* DIRECTIONS FOR THIS TASK *
Copy the data exactly. Images are to be left out.

Source texts of formatted documents:
-- -- --
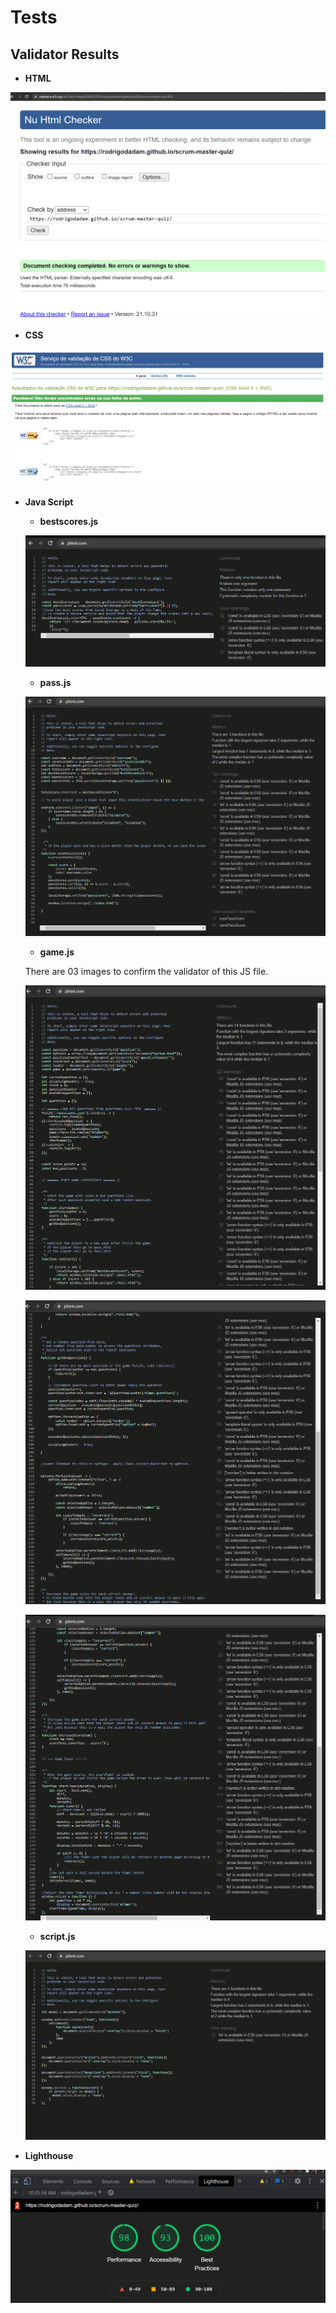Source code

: # Tests

## Validator Results

- **HTML**

 ![HTML W3C Validator](https://github.com/rodrigodadam/scrum-master-quiz/blob/main/assets/images/validator/html.png)

- **CSS**

![CSS Jigsaw Validator](https://github.com/rodrigodadam/scrum-master-quiz/blob/main/assets/images/validator/css.png)

- **Java Script**

    - **bestscores.js**

    ![JS Hint Validator bestscores.js](https://github.com/rodrigodadam/scrum-master-quiz/blob/main/assets/images/validator/bestscores-val.png)

    - **pass.js**

    ![JS Hint Validator pass.js](https://github.com/rodrigodadam/scrum-master-quiz/blob/main/assets/images/validator/passjs.png)

    - **game.js**

    There are 03 images to confirm the validator of this JS file.

    ![JS Hint Validator game.js](https://github.com/rodrigodadam/scrum-master-quiz/blob/main/assets/images/validator/gamejs01.png)

    ![JS Hint Validator game.js](https://github.com/rodrigodadam/scrum-master-quiz/blob/main/assets/images/validator/gamejs02.png)

    ![JS Hint Validator game.js](https://github.com/rodrigodadam/scrum-master-quiz/blob/main/assets/images/validator/gamejs03.png)

    - **script.js**

    ![JS Hint Validator script.js](https://github.com/rodrigodadam/scrum-master-quiz/blob/main/assets/images/validator/scriptjs.png)

- **Lighthouse**

![Lighthouse Validator](https://github.com/rodrigodadam/scrum-master-quiz/blob/main/assets/images/validator/lighthouse.png)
-- -- --
* YOUR SOLUTION *
Source code

: # Tests

## Validator Results

- **HTML**

 ![HTML W3C Validator](https://github.com/rodrigodadam/scrum-master-quiz/blob/main/assets/images/validator/html.png)

- **CSS**

![CSS Jigsaw Validator](https://github.com/rodrigodadam/scrum-master-quiz/blob/main/assets/images/validator/css.png)

- **Java Script**

    - **bestscores.js**

    ![JS Hint Validator bestscores.js](https://github.com/rodrigodadam/scrum-master-quiz/blob/main/assets/images/validator/bestscores-val.png)

    - **pass.js**

    ![JS Hint Validator pass.js](https://github.com/rodrigodadam/scrum-master-quiz/blob/main/assets/images/validator/passjs.png)

    - **game.js**

    There are 03 images to confirm the validator of this JS file.

    ![JS Hint Validator game.js](https://github.com/rodrigodadam/scrum-master-quiz/blob/main/assets/images/validator/gamejs01.png)

    ![JS Hint Validator game.js](https://github.com/rodrigodadam/scrum-master-quiz/blob/main/assets/images/validator/gamejs02.png)

    ![JS Hint Validator game.js](https://github.com/rodrigodadam/scrum-master-quiz/blob/main/assets/images/validator/gamejs03.png)

    - **script.js**

    ![JS Hint Validator script.js](https://github.com/rodrigodadam/scrum-master-quiz/blob/main/assets/images/validator/scriptjs.png)

- **Lighthouse**

![Lighthouse Validator](https://github.com/rodrigodadam/scrum-master-quiz/blob/main/assets/images/validator/lighthouse.png)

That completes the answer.